PLANS to place two four-metre high Maori poupou (carved poles) in Nurragingy Reserve have opened an old wound, says a Darug leader.
Blacktown Council has commissioned the poupou to commemorate the 30th anniversary of its sister city relationship with Porirua, New Zealand in May, this year.
They will be placed in the New Zealand South Pacific Garden gateway in Nurragingy Reserve.
Darug elder Sandra Lee said the council had displayed ignorance of traditional ownerships of the area with a lack of respect to her people.
"This is another of current council's act of deliberate aggression that continues the ongoing public genocide of the Darug people," she said.

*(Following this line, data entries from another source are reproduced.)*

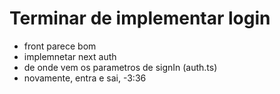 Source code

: # Terminar de implementar login
- front parece bom
- implemnetar next auth
- de onde vem os parametros de signIn (auth.ts)
- novamente, entra e sai, -3:36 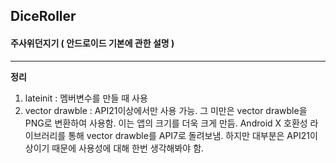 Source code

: ## DiceRoller
#### 주사위던지기 ( 안드로이드 기본에 관한 설명 )
---

**정리**
1. lateinit : 멤버변수를 만들 때 사용
2. vector drawble : API21이상에서만 사용 가능. 그 미만은 vector drawble을 PNG로 변환하여 사용함. 이는 앱의 크기를 더욱 크게 만듬.
Android X 호환성 라이브러리를 통해 vector drawble를 API7로 돌려보냄. 하지만 대부분은 API21이상이기 때문에 사용성에 대해 한번 생각해봐야 함. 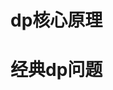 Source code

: # 

# dp核心原理









































# 经典dp问题



























































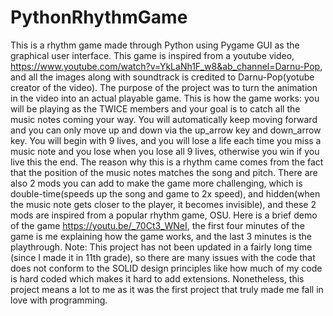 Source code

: # PythonRhythmGame
This is a rhythm game made through Python using Pygame GUI as the graphical user interface. This game is inspired from a youtube video, https://www.youtube.com/watch?v=YkLaNh1F_w8&ab_channel=Darnu-Pop, and all the images along with soundtrack is credited to Darnu-Pop(yotube creator of the video). The purpose of the project was to turn the animation in the video into an actual playable game. This is how the game works: you will be playing as the TWICE members and your goal is to catch all the music notes coming your way. You will automatically keep moving forward and you can only move up and down via the up_arrow key and down_arrow key. You will begin with 9 lives, and you will lose a life each time you miss a music note and you lose when you lose all 9 lives, otherwise you win if you live this the end. The reason why this is a rhythm came comes from the fact that the position of the music notes matches the song and pitch. There are also 2 mods you can add to make the game more challenging, which is double-time(speeds up the song and game to 2x speed), and hidden(when the music note gets closer to the player, it becomes invisible), and these 2 mods are inspired from a popular rhythm game, OSU. Here is a brief demo of the game https://youtu.be/_70Ct3_WNeI, the first four minutes of the game is me explaining how the game works, and the last 3 minutes is the playthrough. Note: This project has not been updated in a fairly long time (since I made it in 11th grade), so there are many issues with the code that does not conform to the SOLID design principles like how much of my code is hard coded which makes it hard to add extensions. Nonetheless, this project means a lot to me as it was the first project that truly made me fall in love with programming.
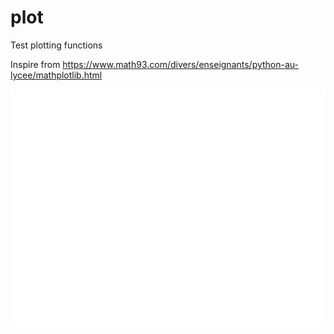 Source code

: # plot

Test plotting functions

Inspire from https://www.math93.com/divers/enseignants/python-au-lycee/mathplotlib.html

![graph.png](https://github.com/julienraoult/plot/blob/main/graph.png)
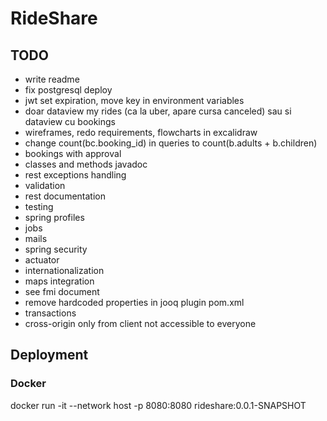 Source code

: # RideShare

## TODO

- write readme
- fix postgresql deploy
- jwt set expiration, move key in environment variables
- doar dataview my rides (ca la uber, apare cursa canceled) sau si dataview cu bookings
- wireframes, redo requirements, flowcharts in excalidraw 
- change count(bc.booking_id) in queries to count(b.adults + b.children)
- bookings with approval
- classes and methods javadoc
- rest exceptions handling
- validation
- rest documentation
- testing
- spring profiles
- jobs
- mails
- spring security
- actuator
- internationalization
- maps integration
- see fmi document
- remove hardcoded properties in jooq plugin pom.xml
- transactions
- cross-origin only from client not accessible to everyone

## Deployment

### Docker

docker run -it --network host -p 8080:8080 rideshare:0.0.1-SNAPSHOT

"The Maori people know they are not allowed to put their totem poles in another tribal land. I find it strange they didn't seek the permission or blessing of our elders before proceeding.
Ms Lee said the poles could be put in the garden "if they ask for our permission".
She added that she could not get the council to put up a history board of Nurragingy on why the reserve was named after her Darug ancestor, or support for its bush tucker garden.
A council spokeswoman said the reserve had different cultural gardens, including an Aboriginal bush tucker garden, a Chinese garden, a New Zealand South Pacific garden and a sensory garden.
"Given the work was only being done within the New Zealand South Pacific Garden, no consultation with any other cultural groups was undertaken," she said.
"Council recognises the need to consult with community groups on a variety of issues affecting Blacktown City.
"It recently underwent an extensive consultation process with Aboriginal groups in the preparation required for the Native Institute Site Exhibition and the recent Local Government Aboriginal Network Conference.
"Council is also currently undergoing an extensive consultation process with the Darug Tribal Aboriginal Corporation in the development of the Bush Tucker Garden at Grantham Heritage Park.
"Its Aboriginal advisory subcommittee, a group comprised of representatives of our Aboriginal and Torres Strait Islander communities, provide valuable input to the development of council's plans, programs and policies such as the Reconciliation Action Plan."